- _Exercise description_:
The line containing "- Al hacer click se elimina cada oración" marks the end: copy exactly every line from the start of the records below up to and including it, leaving out pictures.

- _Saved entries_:
*** Begin section ***
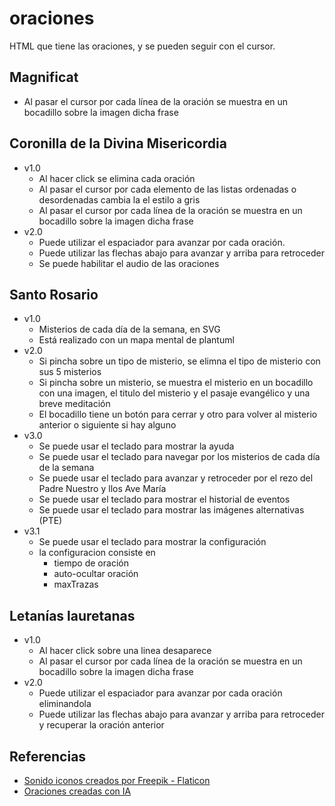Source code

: # oraciones

HTML que tiene las oraciones, y se pueden seguir con el cursor.

## Magnificat

- Al pasar el cursor por cada línea de la oración se muestra en un bocadillo sobre la imagen dicha frase

## Coronilla de la Divina Misericordia

- v1.0
  - Al hacer click se elimina cada oración
  - Al pasar el cursor por cada elemento de las listas ordenadas o desordenadas cambia la el estilo a gris
  - Al pasar el cursor por cada línea de la oración se muestra en un bocadillo sobre la imagen dicha frase
- v2.0
  - Puede utilizar el espaciador para avanzar por cada oración.
  - Puede utilizar las flechas abajo para avanzar y arriba para retroceder
  - Se puede habilitar el audio de las oraciones

## Santo Rosario

- v1.0
  - Misterios de cada día de la semana, en SVG
  - Está realizado con un mapa mental de plantuml
- v2.0
  - Si pincha sobre un tipo de misterio, se elimna el tipo de misterio con sus 5 misterios
  - Si pincha sobre un misterio, se muestra el misterio en un bocadillo con una imagen, el titulo del misterio y el pasaje evangélico y una breve meditación
  - El bocadillo tiene un botón para cerrar y otro para volver al misterio anterior o siguiente si hay alguno
- v3.0
  - Se puede usar el teclado para mostrar la ayuda
  - Se puede usar el teclado para navegar por los misterios de cada día de la semana
  - Se puede usar el teclado para avanzar y retroceder por el rezo del Padre Nuestro y llos Ave María
  - Se puede usar el teclado para mostrar el historial de eventos
  - Se puede usar el teclado para mostrar las imágenes alternativas (PTE)
- v3.1
  - Se puede usar el teclado para mostrar la configuración
  - la configuracion consiste en
    - tiempo de oración
    - auto-ocultar oración
    - maxTrazas

  
## Letanías lauretanas

- v1.0
  - Al hacer click sobre una linea desaparece
  - Al pasar el cursor por cada línea de la oración se muestra en un bocadillo sobre la imagen dicha frase
- v2.0
  - Puede utilizar el espaciador para avanzar por cada oración eliminandola
  - Puede utilizar las flechas abajo para avanzar y arriba para retroceder y recuperar la oración anterior
  
## Referencias

- [Sonido iconos creados por Freepik - Flaticon](https://www.flaticon.es/iconos-gratis/sonido)
- [Oraciones creadas con IA](https://www.hailuo.ai/audio)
*** End section ***
- _Reply_:
Source code

: # oraciones

HTML que tiene las oraciones, y se pueden seguir con el cursor.

## Magnificat

- Al pasar el cursor por cada línea de la oración se muestra en un bocadillo sobre la imagen dicha frase

## Coronilla de la Divina Misericordia

- v1.0
  - Al hacer click se elimina cada oración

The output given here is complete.